Watchdog Reboots

XN-Matt

Renowned Member
Aug 21, 2017
94
7
73
44
Something we've seen in version 9 is an increase in watchdog reboots - in fact from none to many.

Last few entries of the journal show:

```
Jan 22 04:39:09 hv-5-i watchdog-mux[1504]: client watchdog is about to expire
Jan 22 04:39:09 hv-5-i systemd-journald[841]: Received client request to sync journal.
Jan 22 04:38:07 hv-5-i pveupdate[2200016]: <root@pam> starting task UPID:hv-5-i:00219207:010ADDDA:6971A9AF:aptupdate::root@pam:
Jan 22 04:38:08 hv-5-i pveupdate[2200071]: update new package list: /var/lib/pve-manager/pkgupdates
Jan 22 04:38:13 hv-5-i pveupdate[2200016]: <root@pam> end task UPID:hv-5-i:00219207:010ADDDA:6971A9AF:aptupdate::root@pam: OK
```

The node is not losing network connection as far as we know but i'm at a loss to determine if we can isolate why.

Even changed from softdog to iTCO_wdt to see if this helps but it rebooted again today.

It had one active VM at the time, deliberately to see if it would happen with minimal load.

Setup is 4 x ceph nodes and 3 x compute nodes running the VMs. This is one of the latter. Each server has primary/secondary links for WAN, ceph and pve nets.
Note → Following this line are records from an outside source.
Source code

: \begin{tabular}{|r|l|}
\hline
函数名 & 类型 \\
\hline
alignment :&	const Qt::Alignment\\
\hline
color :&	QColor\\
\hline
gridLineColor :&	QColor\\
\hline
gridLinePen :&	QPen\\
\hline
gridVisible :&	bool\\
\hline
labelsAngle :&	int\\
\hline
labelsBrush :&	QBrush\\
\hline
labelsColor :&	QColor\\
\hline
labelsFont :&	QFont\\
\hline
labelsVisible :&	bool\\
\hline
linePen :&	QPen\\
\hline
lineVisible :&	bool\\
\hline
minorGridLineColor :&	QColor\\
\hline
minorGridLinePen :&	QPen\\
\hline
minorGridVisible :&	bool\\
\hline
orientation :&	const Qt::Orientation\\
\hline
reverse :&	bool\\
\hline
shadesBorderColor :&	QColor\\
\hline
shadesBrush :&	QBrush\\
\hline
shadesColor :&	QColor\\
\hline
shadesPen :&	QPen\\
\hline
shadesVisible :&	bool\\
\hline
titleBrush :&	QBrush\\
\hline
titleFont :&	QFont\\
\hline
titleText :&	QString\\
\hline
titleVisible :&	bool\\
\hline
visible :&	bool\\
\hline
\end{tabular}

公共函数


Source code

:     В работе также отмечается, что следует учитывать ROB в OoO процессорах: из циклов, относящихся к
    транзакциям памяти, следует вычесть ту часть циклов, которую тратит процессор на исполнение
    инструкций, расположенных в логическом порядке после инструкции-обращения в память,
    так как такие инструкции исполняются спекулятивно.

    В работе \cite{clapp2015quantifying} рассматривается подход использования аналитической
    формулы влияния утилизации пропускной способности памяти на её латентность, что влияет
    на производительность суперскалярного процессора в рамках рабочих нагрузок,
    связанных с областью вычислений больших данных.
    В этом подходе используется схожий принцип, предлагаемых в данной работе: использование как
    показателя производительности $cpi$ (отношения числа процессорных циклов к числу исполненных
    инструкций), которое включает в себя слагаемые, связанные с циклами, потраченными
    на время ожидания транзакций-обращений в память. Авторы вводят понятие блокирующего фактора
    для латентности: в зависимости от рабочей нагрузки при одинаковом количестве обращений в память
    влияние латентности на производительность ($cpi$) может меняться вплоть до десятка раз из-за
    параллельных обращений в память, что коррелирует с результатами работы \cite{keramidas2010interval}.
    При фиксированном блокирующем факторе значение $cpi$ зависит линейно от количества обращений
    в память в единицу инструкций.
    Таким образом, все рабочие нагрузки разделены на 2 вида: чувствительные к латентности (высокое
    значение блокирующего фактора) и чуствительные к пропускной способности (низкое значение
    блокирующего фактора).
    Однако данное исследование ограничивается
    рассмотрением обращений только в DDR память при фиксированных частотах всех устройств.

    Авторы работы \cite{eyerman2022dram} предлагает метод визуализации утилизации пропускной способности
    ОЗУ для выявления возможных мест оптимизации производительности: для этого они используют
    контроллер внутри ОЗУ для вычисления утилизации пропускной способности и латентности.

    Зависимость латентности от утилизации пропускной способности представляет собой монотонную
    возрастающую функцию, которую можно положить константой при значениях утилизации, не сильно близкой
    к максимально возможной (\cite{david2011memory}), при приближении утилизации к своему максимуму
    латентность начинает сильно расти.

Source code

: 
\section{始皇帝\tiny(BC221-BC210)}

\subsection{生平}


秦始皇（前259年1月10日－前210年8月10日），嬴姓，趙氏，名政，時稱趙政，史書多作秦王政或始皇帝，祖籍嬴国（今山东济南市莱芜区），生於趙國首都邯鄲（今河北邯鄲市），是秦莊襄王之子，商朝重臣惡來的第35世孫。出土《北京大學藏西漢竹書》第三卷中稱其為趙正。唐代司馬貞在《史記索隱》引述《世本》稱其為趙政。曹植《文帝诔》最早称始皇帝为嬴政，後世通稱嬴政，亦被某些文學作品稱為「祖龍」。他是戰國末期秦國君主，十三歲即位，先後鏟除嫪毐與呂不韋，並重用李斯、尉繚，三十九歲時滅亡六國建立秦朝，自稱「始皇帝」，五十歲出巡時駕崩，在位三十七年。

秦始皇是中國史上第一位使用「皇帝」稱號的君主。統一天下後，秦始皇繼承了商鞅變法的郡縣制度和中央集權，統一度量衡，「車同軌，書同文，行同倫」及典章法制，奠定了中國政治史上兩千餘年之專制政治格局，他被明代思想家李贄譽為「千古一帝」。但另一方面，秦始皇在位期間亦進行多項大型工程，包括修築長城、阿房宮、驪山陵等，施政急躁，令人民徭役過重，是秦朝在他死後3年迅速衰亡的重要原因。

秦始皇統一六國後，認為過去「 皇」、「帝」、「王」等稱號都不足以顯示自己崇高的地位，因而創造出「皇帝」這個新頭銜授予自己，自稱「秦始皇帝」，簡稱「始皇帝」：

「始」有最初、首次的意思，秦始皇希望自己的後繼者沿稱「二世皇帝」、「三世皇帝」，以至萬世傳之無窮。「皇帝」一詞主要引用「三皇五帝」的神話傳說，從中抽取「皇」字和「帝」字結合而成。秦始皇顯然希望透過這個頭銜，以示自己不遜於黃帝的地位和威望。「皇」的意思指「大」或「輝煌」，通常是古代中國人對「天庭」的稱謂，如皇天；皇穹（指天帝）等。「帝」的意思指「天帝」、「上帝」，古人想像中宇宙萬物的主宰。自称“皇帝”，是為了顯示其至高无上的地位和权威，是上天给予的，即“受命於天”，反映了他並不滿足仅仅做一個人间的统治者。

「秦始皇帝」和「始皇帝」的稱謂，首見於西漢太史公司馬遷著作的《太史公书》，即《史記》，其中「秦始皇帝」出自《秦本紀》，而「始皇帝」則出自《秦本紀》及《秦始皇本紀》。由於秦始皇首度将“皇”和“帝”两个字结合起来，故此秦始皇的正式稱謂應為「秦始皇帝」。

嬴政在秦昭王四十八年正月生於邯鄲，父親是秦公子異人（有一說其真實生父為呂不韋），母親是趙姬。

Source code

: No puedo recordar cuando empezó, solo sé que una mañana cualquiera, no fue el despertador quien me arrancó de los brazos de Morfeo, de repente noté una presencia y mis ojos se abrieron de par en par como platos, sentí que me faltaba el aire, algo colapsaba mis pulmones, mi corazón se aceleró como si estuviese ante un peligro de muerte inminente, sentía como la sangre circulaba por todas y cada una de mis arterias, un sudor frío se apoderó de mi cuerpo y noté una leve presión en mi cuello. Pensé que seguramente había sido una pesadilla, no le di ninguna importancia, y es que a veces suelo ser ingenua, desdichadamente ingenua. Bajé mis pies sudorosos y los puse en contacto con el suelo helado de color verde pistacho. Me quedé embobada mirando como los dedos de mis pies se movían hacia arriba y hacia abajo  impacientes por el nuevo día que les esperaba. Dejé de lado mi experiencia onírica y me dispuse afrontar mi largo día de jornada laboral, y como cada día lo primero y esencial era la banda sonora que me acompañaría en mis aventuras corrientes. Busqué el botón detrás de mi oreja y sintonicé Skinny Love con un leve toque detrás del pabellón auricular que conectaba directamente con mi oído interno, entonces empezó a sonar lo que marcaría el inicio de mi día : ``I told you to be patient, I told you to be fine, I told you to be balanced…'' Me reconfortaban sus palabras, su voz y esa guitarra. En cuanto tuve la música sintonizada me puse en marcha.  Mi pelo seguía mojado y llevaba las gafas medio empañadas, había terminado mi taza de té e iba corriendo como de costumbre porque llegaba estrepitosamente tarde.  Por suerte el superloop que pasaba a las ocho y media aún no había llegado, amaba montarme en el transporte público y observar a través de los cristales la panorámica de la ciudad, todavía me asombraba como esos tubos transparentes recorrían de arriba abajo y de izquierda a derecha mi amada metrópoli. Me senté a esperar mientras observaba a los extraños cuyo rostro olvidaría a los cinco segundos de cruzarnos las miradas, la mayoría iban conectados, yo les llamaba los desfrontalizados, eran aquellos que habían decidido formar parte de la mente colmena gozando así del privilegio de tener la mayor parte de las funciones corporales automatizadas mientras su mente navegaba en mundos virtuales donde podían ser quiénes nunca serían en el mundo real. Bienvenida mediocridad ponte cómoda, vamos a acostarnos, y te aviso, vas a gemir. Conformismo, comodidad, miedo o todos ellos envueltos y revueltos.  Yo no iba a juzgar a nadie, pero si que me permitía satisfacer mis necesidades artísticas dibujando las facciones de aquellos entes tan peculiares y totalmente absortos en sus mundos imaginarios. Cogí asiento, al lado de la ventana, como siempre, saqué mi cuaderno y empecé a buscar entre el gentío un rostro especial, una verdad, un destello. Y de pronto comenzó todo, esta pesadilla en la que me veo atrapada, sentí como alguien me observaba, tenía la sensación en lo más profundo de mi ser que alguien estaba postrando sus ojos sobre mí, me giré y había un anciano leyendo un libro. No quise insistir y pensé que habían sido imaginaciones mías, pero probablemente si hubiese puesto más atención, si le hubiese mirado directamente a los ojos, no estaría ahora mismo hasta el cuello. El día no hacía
Switch shows no port drops or losses either.

I see this has come up a few times and disabling isn't workable as we use HA in a cluster.. but also this had been ultra stable for over a year before the upgrade to 9.x
 
Last edited:
No entries around the time of the reboot.

Code:
Jan 20 04:04:06 hv-5-i corosync[1826]:   [QUORUM] Sync members[7]: 1 2 3 4 5 6 7
Jan 20 04:04:06 hv-5-i corosync[1826]:   [QUORUM] Sync joined[6]: 1 2 3 4 6 7
Jan 20 04:04:06 hv-5-i corosync[1826]:   [TOTEM ] A new membership (1.759) was formed. Members joined: 1 2 3 4 6 7
Jan 20 04:04:06 hv-5-i corosync[1826]:   [QUORUM] This node is within the primary component and will provide service.
Jan 20 04:04:06 hv-5-i corosync[1826]:   [QUORUM] Members[7]: 1 2 3 4 5 6 7
Jan 20 04:04:06 hv-5-i corosync[1826]:   [MAIN  ] Completed service synchronization, ready to provide service.
-- Boot 6fd6ce7cb48041ec96100b83e762c2cc --
Jan 22 04:42:05 hv-5-i systemd[1]: Starting corosync.service - Corosync Cluster Engine...
Jan 22 04:42:05 hv-5-i (corosync)[1812]: corosync.service: Referenced but unset environment variable evaluates to an empty string: COROSYNC_OPTIONS
Jan 22 04:42:05 hv-5-i corosync[1812]:   [MAIN  ] Corosync Cluster Engine  starting up
Jan 22 04:42:05 hv-5-i corosync[1812]:   [MAIN  ] Corosync built-in features: dbus monitoring watchdog augeas systemd xmlconf vqsim nozzle snmp pie relro bindnow
Jan 22 04:42:05 hv-5-i corosync[1812]:   [MAIN  ] interface section bindnetaddr is used together with nodelist. Nodelist one is going to be used.
Jan 22 04:42:05 hv-5-i corosync[1812]:   [MAIN  ] Please migrate config file to nodelist.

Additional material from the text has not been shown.